Stored data:
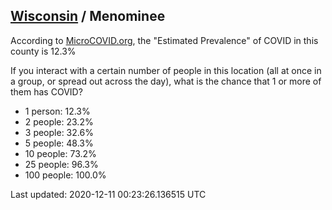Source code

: 
## [Wisconsin](/united-states/wisconsin) / Menominee

According to [MicroCOVID.org](http://microcovid.org),
the "Estimated Prevalence" of COVID in this county is 12.3%

If you interact with a certain number of people in this location
(all at once in a group, or spread out across the day), what is the chance that
1 or more of them has COVID?

- 1 person: 12.3%
- 2 people: 23.2%
- 3 people: 32.6%
- 5 people: 48.3%
- 10 people: 73.2%
- 25 people: 96.3%
- 100 people: 100.0%

Last updated: 2020-12-11 00:23:26.136515 UTC
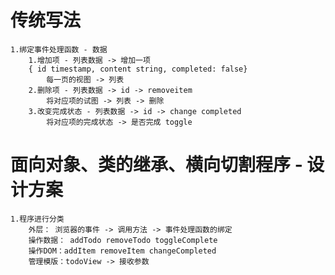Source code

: # 传统写法
    1.绑定事件处理函数 - 数据
        1.增加项 - 列表数据 -> 增加一项
        { id timestamp, content string, completed: false}
            每一页的视图 -> 列表 
        2.删除项 - 列表数据 -> id -> removeitem
            将对应项的试图 -> 列表 -> 删除
        3.改变完成状态 - 列表数据 -> id -> change completed
            将对应项的完成状态 -> 是否完成 toggle

# 面向对象、类的继承、横向切割程序 - 设计方案
    1.程序进行分类
        外层： 浏览器的事件 -> 调用方法 -> 事件处理函数的绑定
        操作数据： addTodo removeTodo toggleComplete
        操作DOM：addItem removeItem changeCompleted
        管理模版：todoView -> 接收参数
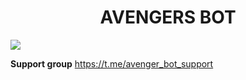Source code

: <h1 align=center>AVENGERS BOT</h1>
<img src = "https://telegra.ph/file/6afe61c063dff514ea6b3.jpg">

<B>Support group</B> https://t.me/avenger_bot_support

WORK TASK: In the data above, find the line containing "1 or more of them has COVID?" and the line containing "每一页的视图 -> 列表". Copy exactly the stretch from the first through the second, both included, leaving out any picture.

WRITTEN REPLY:
1 or more of them has COVID?

- 1 person: 12.3%
- 2 people: 23.2%
- 3 people: 32.6%
- 5 people: 48.3%
- 10 people: 73.2%
- 25 people: 96.3%
- 100 people: 100.0%

Last updated: 2020-12-11 00:23:26.136515 UTC
Source code

: # 传统写法
    1.绑定事件处理函数 - 数据
        1.增加项 - 列表数据 -> 增加一项
        { id timestamp, content string, completed: false}
            每一页的视图 -> 列表 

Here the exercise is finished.